- Exercise instructions
If a line below falls between the line with "- Live location updates" and the line with "其中JavaVMInitArgs是存放虚拟机参数的结构体，定义如下：", or is one of those two, output it exactly; output nothing else and no pictures.
** Provided information follows **
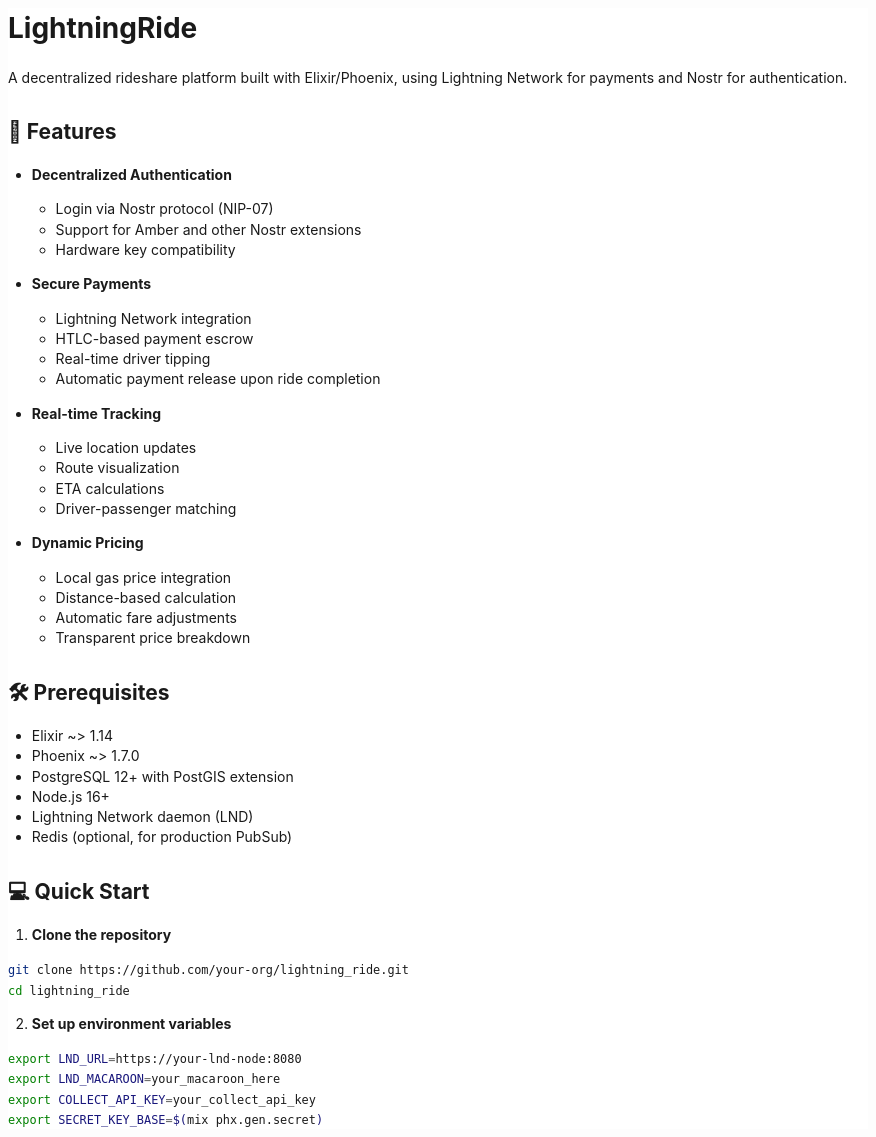 # LightningRide

A decentralized rideshare platform built with Elixir/Phoenix, using Lightning Network for payments and Nostr for authentication.

## 🚀 Features

- **Decentralized Authentication**
  - Login via Nostr protocol (NIP-07)
  - Support for Amber and other Nostr extensions
  - Hardware key compatibility

- **Secure Payments**
  - Lightning Network integration
  - HTLC-based payment escrow
  - Real-time driver tipping
  - Automatic payment release upon ride completion

- **Real-time Tracking**
  - Live location updates
  - Route visualization
  - ETA calculations
  - Driver-passenger matching

- **Dynamic Pricing**
  - Local gas price integration
  - Distance-based calculation
  - Automatic fare adjustments
  - Transparent price breakdown

## 🛠 Prerequisites

- Elixir ~> 1.14
- Phoenix ~> 1.7.0
- PostgreSQL 12+ with PostGIS extension
- Node.js 16+
- Lightning Network daemon (LND)
- Redis (optional, for production PubSub)

## 💻 Quick Start

1. **Clone the repository**
```bash
git clone https://github.com/your-org/lightning_ride.git
cd lightning_ride
```

2. **Set up environment variables**
```bash
export LND_URL=https://your-lnd-node:8080
export LND_MACAROON=your_macaroon_here
export COLLECT_API_KEY=your_collect_api_key
export SECRET_KEY_BASE=$(mix phx.gen.secret)
```
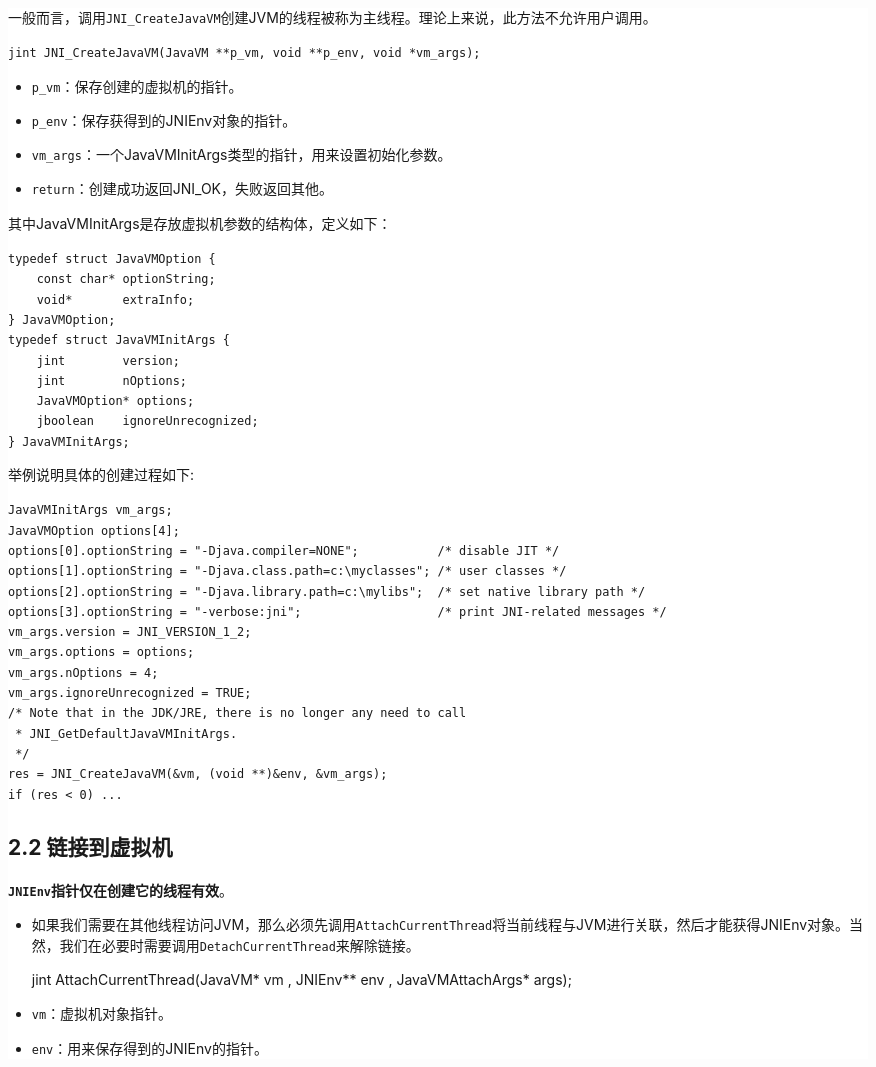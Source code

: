 一般而言，调用`JNI_CreateJavaVM`创建JVM的线程被称为主线程。理论上来说，此方法不允许用户调用。

	jint JNI_CreateJavaVM(JavaVM **p_vm, void **p_env, void *vm_args);

- `p_vm`：保存创建的虚拟机的指针。

- `p_env`：保存获得到的JNIEnv对象的指针。

- `vm_args`：一个JavaVMInitArgs类型的指针，用来设置初始化参数。

- `return`：创建成功返回JNI_OK，失败返回其他。

其中JavaVMInitArgs是存放虚拟机参数的结构体，定义如下：

	typedef struct JavaVMOption {
	    const char* optionString;
	    void*       extraInfo;
	} JavaVMOption;
	typedef struct JavaVMInitArgs {
	    jint        version;
	    jint        nOptions;
	    JavaVMOption* options;
	    jboolean    ignoreUnrecognized;
	} JavaVMInitArgs;


举例说明具体的创建过程如下:

    JavaVMInitArgs vm_args;
    JavaVMOption options[4];
    options[0].optionString = "-Djava.compiler=NONE";           /* disable JIT */
    options[1].optionString = "-Djava.class.path=c:\myclasses"; /* user classes */
    options[2].optionString = "-Djava.library.path=c:\mylibs";  /* set native library path */
    options[3].optionString = "-verbose:jni";                   /* print JNI-related messages */
    vm_args.version = JNI_VERSION_1_2;
    vm_args.options = options;
    vm_args.nOptions = 4;
    vm_args.ignoreUnrecognized = TRUE;
    /* Note that in the JDK/JRE, there is no longer any need to call
     * JNI_GetDefaultJavaVMInitArgs.
     */
    res = JNI_CreateJavaVM(&vm, (void **)&env, &vm_args);
    if (res < 0) ...


## 2.2 链接到虚拟机

**`JNIEnv`指针仅在创建它的线程有效**。

- 如果我们需要在其他线程访问JVM，那么必须先调用`AttachCurrentThread`将当前线程与JVM进行关联，然后才能获得JNIEnv对象。当然，我们在必要时需要调用`DetachCurrentThread`来解除链接。


	jint AttachCurrentThread(JavaVM* vm , JNIEnv** env , JavaVMAttachArgs* args);

- `vm`：虚拟机对象指针。

- `env`：用来保存得到的JNIEnv的指针。
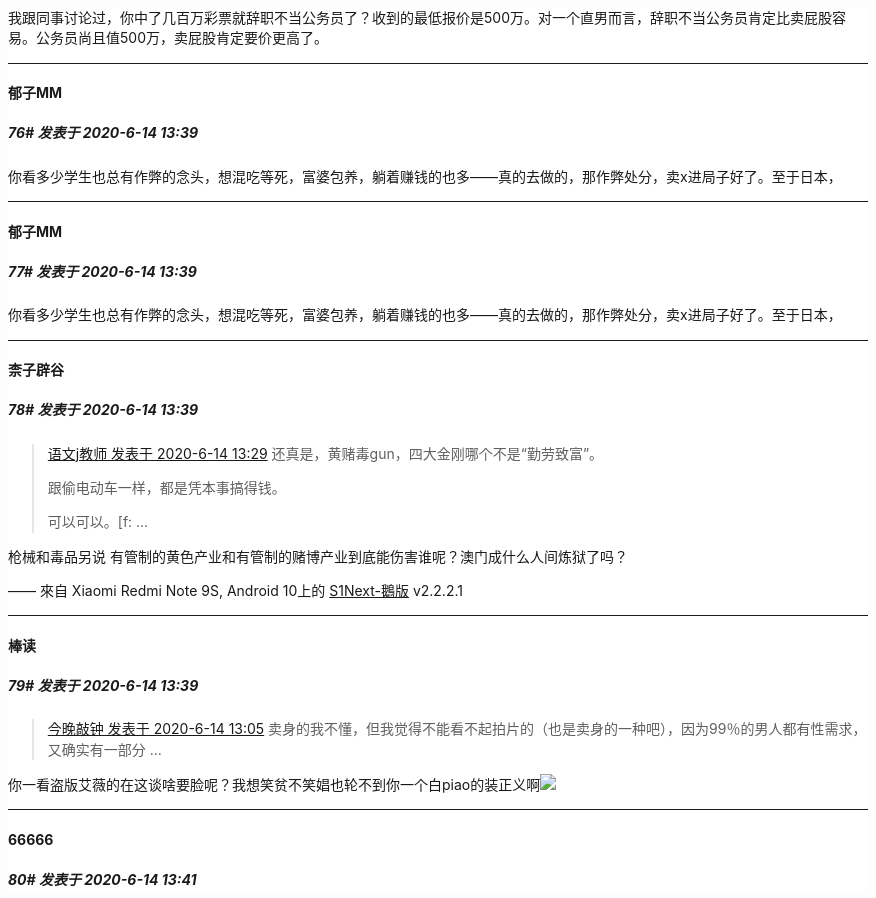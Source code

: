 我跟同事讨论过，你中了几百万彩票就辞职不当公务员了？收到的最低报价是500万。对一个直男而言，辞职不当公务员肯定比卖屁股容易。公务员尚且值500万，卖屁股肯定要价更高了。


-----

####  郁子MM  
##### 76#       发表于 2020-6-14 13:39


你看多少学生也总有作弊的念头，想混吃等死，富婆包养，躺着赚钱的也多——真的去做的，那作弊处分，卖x进局子好了。至于日本，


-----

####  郁子MM  
##### 77#       发表于 2020-6-14 13:39


你看多少学生也总有作弊的念头，想混吃等死，富婆包养，躺着赚钱的也多——真的去做的，那作弊处分，卖x进局子好了。至于日本，


-----

####  柰子辟谷  
##### 78#       发表于 2020-6-14 13:39


<blockquote><a href="httphttps://bbs.saraba1st.com/2b/forum.php?mod=redirect&amp;goto=findpost&amp;pid=47800107&amp;ptid=1941618" target="_blank">语文j教师 发表于 2020-6-14 13:29</a>
还真是，黄赌毒gun，四大金刚哪个不是“勤劳致富”。

跟偷电动车一样，都是凭本事搞得钱。

可以可以。[f: ...</blockquote>
枪械和毒品另说
有管制的黄色产业和有管制的赌博产业到底能伤害谁呢？澳门成什么人间炼狱了吗？

—— 來自 Xiaomi Redmi Note 9S, Android 10上的 [S1Next-鵝版](https://github.com/ykrank/S1-Next/releases) v2.2.2.1


-----

####  棒读  
##### 79#       发表于 2020-6-14 13:39


<blockquote><a href="httphttps://bbs.saraba1st.com/2b/forum.php?mod=redirect&amp;goto=findpost&amp;pid=47799772&amp;ptid=1941618" target="_blank">今晚敲钟 发表于 2020-6-14 13:05</a>
卖身的我不懂，但我觉得不能看不起拍片的（也是卖身的一种吧），因为99％的男人都有性需求，又确实有一部分 ...</blockquote>
你一看盗版艾薇的在这谈啥要脸呢？我想笑贫不笑娼也轮不到你一个白piao的装正义啊<img src="https://static.saraba1st.com/image/smiley/face2017/065.png" referrerpolicy="no-referrer">


-----

####  66666  
##### 80#       发表于 2020-6-14 13:41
** End of Provided information **
- Result below
  - Live location updates
  - Route visualization
  - ETA calculations
  - Driver-passenger matching

- **Dynamic Pricing**
  - Local gas price integration
  - Distance-based calculation
  - Automatic fare adjustments
  - Transparent price breakdown

## 🛠 Prerequisites

- Elixir ~> 1.14
- Phoenix ~> 1.7.0
- PostgreSQL 12+ with PostGIS extension
- Node.js 16+
- Lightning Network daemon (LND)
- Redis (optional, for production PubSub)

## 💻 Quick Start

1. **Clone the repository**
```bash
git clone https://github.com/your-org/lightning_ride.git
cd lightning_ride
```

2. **Set up environment variables**
```bash
export LND_URL=https://your-lnd-node:8080
export LND_MACAROON=your_macaroon_here
export COLLECT_API_KEY=your_collect_api_key
export SECRET_KEY_BASE=$(mix phx.gen.secret)
```
Source code

: 一般而言，调用`JNI_CreateJavaVM`创建JVM的线程被称为主线程。理论上来说，此方法不允许用户调用。

	jint JNI_CreateJavaVM(JavaVM **p_vm, void **p_env, void *vm_args);

- `p_vm`：保存创建的虚拟机的指针。

- `p_env`：保存获得到的JNIEnv对象的指针。

- `vm_args`：一个JavaVMInitArgs类型的指针，用来设置初始化参数。

- `return`：创建成功返回JNI_OK，失败返回其他。

其中JavaVMInitArgs是存放虚拟机参数的结构体，定义如下：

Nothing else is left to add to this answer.